-- Data section follows --
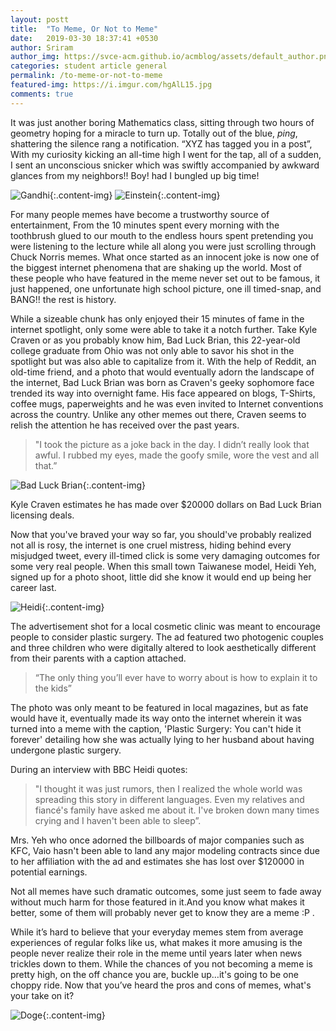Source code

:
 ```yaml
---
layout: postt
title:  "To Meme, Or Not to Meme"
date:   2019-03-30 18:37:41 +0530
author: Sriram
author_img: https://svce-acm.github.io/acmblog/assets/default_author.png
categories: student article general
permalink: /to-meme-or-not-to-meme
featured-img: https://i.imgur.com/hgAlL15.jpg
comments: true
---
```



It was just another boring Mathematics class, sitting through two hours of geometry hoping for a miracle to turn up. Totally out of the blue, *ping*,   shattering the silence rang a notification. “XYZ has tagged you in a post”, With my curiosity kicking an all-time high I went for the tap, all of a sudden, I sent an unconscious snicker which was swiftly accompanied by awkward glances from my neighbors!! Boy! had I bungled up big time! 

![Gandhi](https://imgur.com/opD29j7.jpg){:.content-img}
![Einstein](https://imgur.com/FYnVW13.jpg){:.content-img}

For many people memes have become a trustworthy source of entertainment, From the 10 minutes spent every morning with the toothbrush glued to our mouth to the endless hours spent pretending you were listening to the lecture while all along you were just scrolling through Chuck Norris memes. What once started as an innocent joke is now one of the biggest internet phenomena that are shaking up the world. Most of these people who have featured in the meme never set out to be famous, it just happened, one unfortunate high school picture, one ill timed-snap, and BANG!! the rest is history. 

While a sizeable chunk has only enjoyed their 15 minutes of fame in the internet spotlight, only some were able to take it a notch further. Take Kyle Craven or as you probably know him, Bad Luck Brian, this 22-year-old college graduate from Ohio was not only able to savor his shot in the spotlight but was also able to capitalize from it. With the help of Reddit, an old-time friend, and a photo that would eventually adorn the landscape of the internet, Bad Luck Brian was born as Craven's geeky sophomore face trended its way into overnight fame. His face appeared on blogs, T-Shirts, coffee mugs, paperweights and he was even invited to Internet conventions across the country. Unlike any other memes out there, Craven seems to relish the attention he has received over the past years.

>"I took the picture as a joke back in the day. I didn’t really look that awful. I rubbed my eyes, made the goofy smile, wore the vest and all that.”

![Bad Luck Brian](https://i.imgur.com/kkXmAcn.jpg){:.content-img}

Kyle Craven estimates he has made over $20000 dollars on Bad Luck Brian licensing deals.

Now that you've braved your way so far, you should've probably realized not all is rosy, the internet is one cruel mistress, hiding behind every misjudged tweet, every ill-timed click is some very damaging outcomes for some very real people. When this small town Taiwanese model, Heidi Yeh, signed up for a photo shoot, little did she know it would end up being her career last.

![Heidi](https://imgur.com/YMaXvCO.jpg){:.content-img}

The advertisement shot for a local cosmetic clinic was meant to encourage people to consider plastic surgery. The ad featured two photogenic couples and three children who were digitally altered to look aesthetically different from their parents with a caption attached.

>“The only thing you’ll ever have to worry about is how to explain it to the kids”

The photo was only meant to be featured in local magazines, but as fate would have it,
eventually made its way onto the internet wherein it was turned into a meme with the caption, 'Plastic Surgery: You can't hide it forever' detailing how she was actually lying to her husband about having undergone plastic surgery.

During an interview with BBC Heidi quotes:
>"I thought it was just rumors, then I realized the whole world was spreading this story in different languages. Even my relatives and fiancé's family have asked me about it. I've broken down many times crying and I haven't been able to sleep”.

Mrs. Yeh who once adorned the billboards of major companies such as KFC, Vaio hasn't been able to land any major modeling contracts since due to her affiliation with the ad and estimates she has lost over $120000 in potential earnings. 

Not all memes have such dramatic outcomes, some just seem to fade away without much harm for those featured in it.And you know what makes it better, some of them will probably never get to know they are a meme :P .

While it’s hard to believe that your everyday memes stem from average experiences of regular folks like us, what makes it more amusing is the people never realize their role in the meme until years later when news trickles down to them. While the chances of you not becoming a meme is pretty high, on the off chance you are, buckle up…it's going to be one choppy ride. Now that you’ve heard the pros and cons of memes, what's your take on it?

![Doge](https://imgur.com/dovHbDy.jpg){:.content-img}



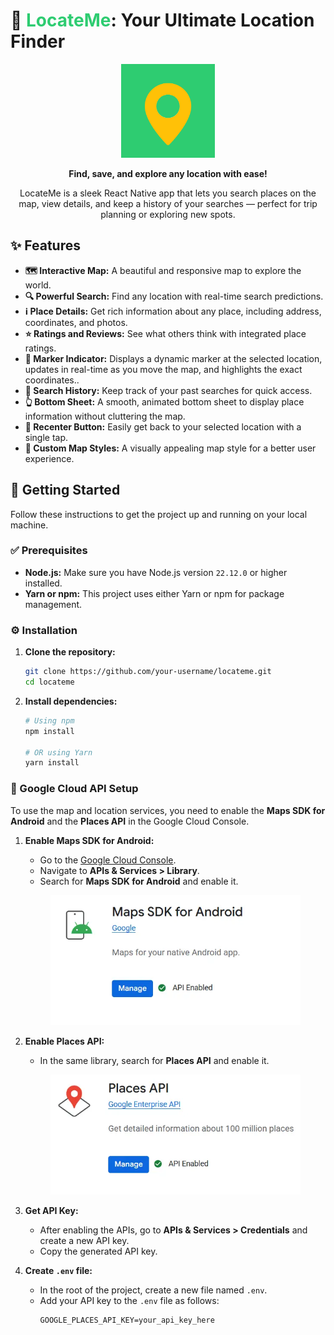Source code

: # 📍 <font color="#2ECC71">LocateMe</font>: Your Ultimate Location Finder

<p align="center">
  <img src="src/assets/images/logo.png" alt="LocateMe Logo" width="150"/>
</p>

<p align="center">
  <strong>Find, save, and explore any location with ease!</strong>
</p>
<p align="center">
LocateMe is a sleek React Native app that lets you search places on the map, view details, and keep a history of your searches — perfect for trip planning or exploring new spots.</p>

## ✨ Features

- **🗺️ Interactive Map:** A beautiful and responsive map to explore the world.
- **🔍 Powerful Search:** Find any location with real-time search predictions.
- **ℹ️ Place Details:** Get rich information about any place, including address, coordinates, and photos.
- **⭐ Ratings and Reviews:** See what others think with integrated place ratings.
- **📍 Marker Indicator:** Displays a dynamic marker at the selected location, updates in real-time as you move the map, and highlights the exact coordinates..
- **📜 Search History:** Keep track of your past searches for quick access.
- **👆 Bottom Sheet:** A smooth, animated bottom sheet to display place information without cluttering the map.
- **🔄 Recenter Button:** Easily get back to your selected location with a single tap.
- **🎨 Custom Map Styles:** A visually appealing map style for a better user experience.

## 🚀 Getting Started

Follow these instructions to get the project up and running on your local machine.

### ✅ Prerequisites

- **Node.js:** Make sure you have Node.js version `22.12.0` or higher installed.
- **Yarn or npm:** This project uses either Yarn or npm for package management.

### ⚙️ Installation

1.  **Clone the repository:**
    ```sh
    git clone https://github.com/your-username/locateme.git
    cd locateme
    ```

2.  **Install dependencies:**
    ```sh
    # Using npm
    npm install

    # OR using Yarn
    yarn install
    ```

### 🔑 Google Cloud API Setup

To use the map and location services, you need to enable the **Maps SDK for Android** and the **Places API** in the Google Cloud Console.

1.  **Enable Maps SDK for Android:**
    - Go to the [Google Cloud Console](https://console.cloud.google.com/).
    - Navigate to **APIs & Services > Library**.
    - Search for **Maps SDK for Android** and enable it.
    <p align="center">
      <img src="src/assets/ss/g-android.webp" alt="Maps SDK for Android" width="400"/>
    </p>

2.  **Enable Places API:**
    - In the same library, search for **Places API** and enable it.
    <p align="center">
      <img src="src/assets/ss/g-places.webp" alt="Places API" width="400"/>
    </p>

3.  **Get API Key:**
    - After enabling the APIs, go to **APIs & Services > Credentials** and create a new API key.
    - Copy the generated API key.

4.  **Create `.env` file:**
    - In the root of the project, create a new file named `.env`.
    - Add your API key to the `.env` file as follows:
      ```
      GOOGLE_PLACES_API_KEY=your_api_key_here
      ```
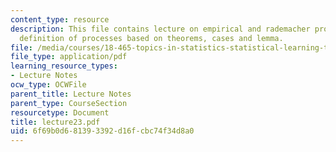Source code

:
 ```yaml
---
content_type: resource
description: This file contains lecture on empirical and rademacher processes covering
  definition of processes based on theorems, cases and lemma.
file: /media/courses/18-465-topics-in-statistics-statistical-learning-theory-spring-2007/6f69b0d681393392d16fcbc74f34d8a0_lecture23.pdf
file_type: application/pdf
learning_resource_types:
- Lecture Notes
ocw_type: OCWFile
parent_title: Lecture Notes
parent_type: CourseSection
resourcetype: Document
title: lecture23.pdf
uid: 6f69b0d6-8139-3392-d16f-cbc74f34d8a0
---
```

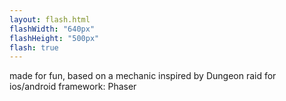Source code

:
 ```yaml
---
layout: flash.html
flashWidth: "640px"
flashHeight: "500px"
flash: true
---
```

made for fun, based on a mechanic inspired by Dungeon raid for ios/android
framework: Phaser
-- Data section concluded --
Take every line from the records above that has the word "explore" and copy it.

# [Output for this task]
  <strong>Find, save, and explore any location with ease!</strong>
- **🗺️ Interactive Map:** A beautiful and responsive map to explore the world.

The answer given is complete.